Down to the last line below, repeat the entries word for word and drop the pictures.

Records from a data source
----------------------------------------
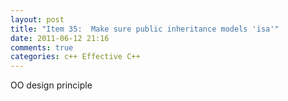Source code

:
 ```yaml
---
layout: post
title: "Item 35:  Make sure public inheritance models 'isa'"
date: 2011-06-12 21:16
comments: true
categories: c++ Effective C++
---
```


OO design principle

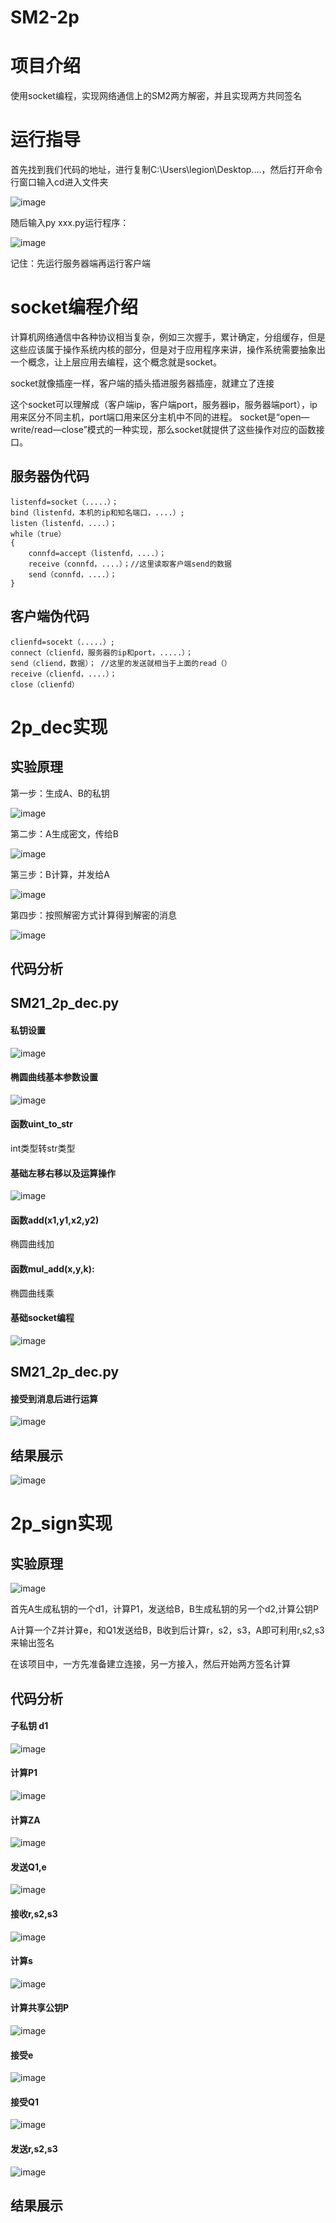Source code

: # SM2-2p

# 项目介绍

使用socket编程，实现网络通信上的SM2两方解密，并且实现两方共同签名

# 运行指导

首先找到我们代码的地址，进行复制C:\Users\legion\Desktop\....，然后打开命令行窗口输入cd进入文件夹


![image](https://user-images.githubusercontent.com/75195549/181517389-c15756b2-7932-4fa4-8d3b-6944c6014700.png)



随后输入py xxx.py运行程序：

![image](https://user-images.githubusercontent.com/75195549/181517516-71a86a7e-e426-41b0-930d-ca9f367dd206.png)


记住：先运行服务器端再运行客户端



# socket编程介绍


计算机网络通信中各种协议相当复杂，例如三次握手，累计确定，分组缓存，但是这些应该属于操作系统内核的部分，但是对于应用程序来讲，操作系统需要抽象出一个概念，让上层应用去编程，这个概念就是socket。

socket就像插座一样，客户端的插头插进服务器插座，就建立了连接

这个socket可以理解成（客户端ip，客户端port，服务器ip，服务器端port），ip用来区分不同主机，port端口用来区分主机中不同的进程。
socket是“open—write/read—close”模式的一种实现，那么socket就提供了这些操作对应的函数接口。



## 服务器伪代码
```
listenfd=socket（.....）；
bind（listenfd，本机的ip和知名端口，....）;
listen（listenfd，....）；
while（true）
{
    connfd=accept（listenfd，....）；
    receive（connfd，....）；//这里读取客户端send的数据
    send（connfd，....）；
}
```


## 客户端伪代码

```
clienfd=socekt（.....）;
connect（clienfd，服务器的ip和port，.....）；
send（cliend，数据）； //这里的发送就相当于上面的read（）
receive（clienfd，....）；
close（clienfd）
```

# 2p_dec实现

## 实验原理

第一步：生成A、B的私钥

![image](https://user-images.githubusercontent.com/75195549/181730652-17cba3b7-fc29-4e54-b7e5-d837e83da941.png)


第二步：A生成密文，传给B


![image](https://user-images.githubusercontent.com/75195549/181730732-a2ac7a74-54ab-4813-a7b8-4361269d2621.png)




第三步：B计算，并发给A


![image](https://user-images.githubusercontent.com/75195549/181730796-9b12b36f-5994-4c1b-9b8a-29046d97c3ca.png)




第四步：按照解密方式计算得到解密的消息



![image](https://user-images.githubusercontent.com/75195549/181730857-6b627157-af18-4edf-aaed-72daf0d0ff79.png)




## 代码分析

## SM21_2p_dec.py
#### 私钥设置

![image](https://user-images.githubusercontent.com/75195549/181732206-cf967423-2e65-4278-b465-aa25aa800860.png)


#### 椭圆曲线基本参数设置


![image](https://user-images.githubusercontent.com/75195549/181732281-8d76085a-d943-42c9-a58c-fc9033b66503.png)



#### 函数uint_to_str

int类型转str类型


#### 基础左移右移以及运算操作

![image](https://user-images.githubusercontent.com/75195549/181732542-584d04b1-25e3-46b3-b35b-de7e028fccdd.png)

#### 函数add(x1,y1,x2,y2)
椭圆曲线加
#### 函数mul_add(x,y,k):
椭圆曲线乘

#### 基础socket编程


![image](https://user-images.githubusercontent.com/75195549/181732848-80a9c70e-7520-4b41-a21c-e4bd65702d5c.png)


## SM21_2p_dec.py
#### 接受到消息后进行运算


![image](https://user-images.githubusercontent.com/75195549/181733023-8b8116a7-6311-4202-81c5-3a2745c68902.png)



## 结果展示


![image](https://user-images.githubusercontent.com/75195549/181735600-f8ddae51-1aee-4a3c-83c5-891cd764ec85.png)






# 2p_sign实现

## 实验原理


![image](https://user-images.githubusercontent.com/75195549/181738035-ace63b96-4bc4-4c87-84ce-4c02e1eb8048.png)


首先A生成私钥的一个d1，计算P1，发送给B，B生成私钥的另一个d2,计算公钥P

A计算一个Z并计算e，和Q1发送给B，B收到后计算r，s2，s3，A即可利用r,s2,s3来输出签名

在该项目中，一方先准备建立连接，另一方接入，然后开始两方签名计算


## 代码分析
#### 子私钥 d1

![image](https://user-images.githubusercontent.com/75195549/181738367-df8ead0e-a9cf-4e5c-8e8b-f15f735363e9.png)

#### 计算P1
![image](https://user-images.githubusercontent.com/75195549/181738451-eedf4866-5ce1-418e-bfae-eadc1db123fa.png)


#### 计算ZA
![image](https://user-images.githubusercontent.com/75195549/181738554-19911558-217b-49c5-ac9e-3e1fc5ec534d.png)


#### 发送Q1,e
![image](https://user-images.githubusercontent.com/75195549/181738637-7f650fab-9cc2-474b-a3a0-be08237af8c1.png)

#### 接收r,s2,s3
![image](https://user-images.githubusercontent.com/75195549/181738690-d9eda4ae-bfab-4849-abc2-882ef86cfd7e.png)



#### 计算s

![image](https://user-images.githubusercontent.com/75195549/181738726-b3c89b05-c668-4beb-849c-293117554ee1.png)




#### 计算共享公钥P


![image](https://user-images.githubusercontent.com/75195549/181738845-94f782b2-6da3-404b-87c7-4944e995f43f.png)

#### 接受e

![image](https://user-images.githubusercontent.com/75195549/181739172-c89ff700-0453-4428-b1f1-4fe9bd208d69.png)


#### 接受Q1

![image](https://user-images.githubusercontent.com/75195549/181739226-d2ffc9ee-52a8-4cd4-9039-4307255be830.png)



#### 发送r,s2,s3


![image](https://user-images.githubusercontent.com/75195549/181739324-33ad7edd-4e0e-43b2-b5e3-326f823ca614.png)


## 结果展示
----------------------------------------
RESULT
Source code

:
 ```yaml
---
layout: post
title: "Item 35:  Make sure public inheritance models 'isa'"
date: 2011-06-12 21:16
comments: true
categories: c++ Effective C++
---
```


OO design principle

Source code

: # SM2-2p

# 项目介绍

使用socket编程，实现网络通信上的SM2两方解密，并且实现两方共同签名

# 运行指导

首先找到我们代码的地址，进行复制C:\Users\legion\Desktop\....，然后打开命令行窗口输入cd进入文件夹


![image](https://user-images.githubusercontent.com/75195549/181517389-c15756b2-7932-4fa4-8d3b-6944c6014700.png)



随后输入py xxx.py运行程序：

![image](https://user-images.githubusercontent.com/75195549/181517516-71a86a7e-e426-41b0-930d-ca9f367dd206.png)


记住：先运行服务器端再运行客户端



# socket编程介绍


计算机网络通信中各种协议相当复杂，例如三次握手，累计确定，分组缓存，但是这些应该属于操作系统内核的部分，但是对于应用程序来讲，操作系统需要抽象出一个概念，让上层应用去编程，这个概念就是socket。

socket就像插座一样，客户端的插头插进服务器插座，就建立了连接

这个socket可以理解成（客户端ip，客户端port，服务器ip，服务器端port），ip用来区分不同主机，port端口用来区分主机中不同的进程。
socket是“open—write/read—close”模式的一种实现，那么socket就提供了这些操作对应的函数接口。



## 服务器伪代码
```
listenfd=socket（.....）；
bind（listenfd，本机的ip和知名端口，....）;
listen（listenfd，....）；
while（true）
{
    connfd=accept（listenfd，....）；
    receive（connfd，....）；//这里读取客户端send的数据
    send（connfd，....）；
}
```


## 客户端伪代码

```
clienfd=socekt（.....）;
connect（clienfd，服务器的ip和port，.....）；
send（cliend，数据）； //这里的发送就相当于上面的read（）
receive（clienfd，....）；
close（clienfd）
```

# 2p_dec实现

## 实验原理

第一步：生成A、B的私钥

![image](https://user-images.githubusercontent.com/75195549/181730652-17cba3b7-fc29-4e54-b7e5-d837e83da941.png)


第二步：A生成密文，传给B


![image](https://user-images.githubusercontent.com/75195549/181730732-a2ac7a74-54ab-4813-a7b8-4361269d2621.png)




第三步：B计算，并发给A


![image](https://user-images.githubusercontent.com/75195549/181730796-9b12b36f-5994-4c1b-9b8a-29046d97c3ca.png)




第四步：按照解密方式计算得到解密的消息



![image](https://user-images.githubusercontent.com/75195549/181730857-6b627157-af18-4edf-aaed-72daf0d0ff79.png)




## 代码分析

## SM21_2p_dec.py
#### 私钥设置

![image](https://user-images.githubusercontent.com/75195549/181732206-cf967423-2e65-4278-b465-aa25aa800860.png)


#### 椭圆曲线基本参数设置


![image](https://user-images.githubusercontent.com/75195549/181732281-8d76085a-d943-42c9-a58c-fc9033b66503.png)



#### 函数uint_to_str

int类型转str类型


#### 基础左移右移以及运算操作

![image](https://user-images.githubusercontent.com/75195549/181732542-584d04b1-25e3-46b3-b35b-de7e028fccdd.png)

#### 函数add(x1,y1,x2,y2)
椭圆曲线加
#### 函数mul_add(x,y,k):
椭圆曲线乘

#### 基础socket编程


![image](https://user-images.githubusercontent.com/75195549/181732848-80a9c70e-7520-4b41-a21c-e4bd65702d5c.png)


## SM21_2p_dec.py
#### 接受到消息后进行运算


![image](https://user-images.githubusercontent.com/75195549/181733023-8b8116a7-6311-4202-81c5-3a2745c68902.png)



## 结果展示


![image](https://user-images.githubusercontent.com/75195549/181735600-f8ddae51-1aee-4a3c-83c5-891cd764ec85.png)






# 2p_sign实现

## 实验原理


![image](https://user-images.githubusercontent.com/75195549/181738035-ace63b96-4bc4-4c87-84ce-4c02e1eb8048.png)


首先A生成私钥的一个d1，计算P1，发送给B，B生成私钥的另一个d2,计算公钥P

A计算一个Z并计算e，和Q1发送给B，B收到后计算r，s2，s3，A即可利用r,s2,s3来输出签名

在该项目中，一方先准备建立连接，另一方接入，然后开始两方签名计算


## 代码分析
#### 子私钥 d1

![image](https://user-images.githubusercontent.com/75195549/181738367-df8ead0e-a9cf-4e5c-8e8b-f15f735363e9.png)

#### 计算P1
![image](https://user-images.githubusercontent.com/75195549/181738451-eedf4866-5ce1-418e-bfae-eadc1db123fa.png)


#### 计算ZA
![image](https://user-images.githubusercontent.com/75195549/181738554-19911558-217b-49c5-ac9e-3e1fc5ec534d.png)


#### 发送Q1,e
![image](https://user-images.githubusercontent.com/75195549/181738637-7f650fab-9cc2-474b-a3a0-be08237af8c1.png)

#### 接收r,s2,s3
![image](https://user-images.githubusercontent.com/75195549/181738690-d9eda4ae-bfab-4849-abc2-882ef86cfd7e.png)



#### 计算s

![image](https://user-images.githubusercontent.com/75195549/181738726-b3c89b05-c668-4beb-849c-293117554ee1.png)




#### 计算共享公钥P


![image](https://user-images.githubusercontent.com/75195549/181738845-94f782b2-6da3-404b-87c7-4944e995f43f.png)

#### 接受e

![image](https://user-images.githubusercontent.com/75195549/181739172-c89ff700-0453-4428-b1f1-4fe9bd208d69.png)


#### 接受Q1

![image](https://user-images.githubusercontent.com/75195549/181739226-d2ffc9ee-52a8-4cd4-9039-4307255be830.png)



#### 发送r,s2,s3


![image](https://user-images.githubusercontent.com/75195549/181739324-33ad7edd-4e0e-43b2-b5e3-326f823ca614.png)


## 结果展示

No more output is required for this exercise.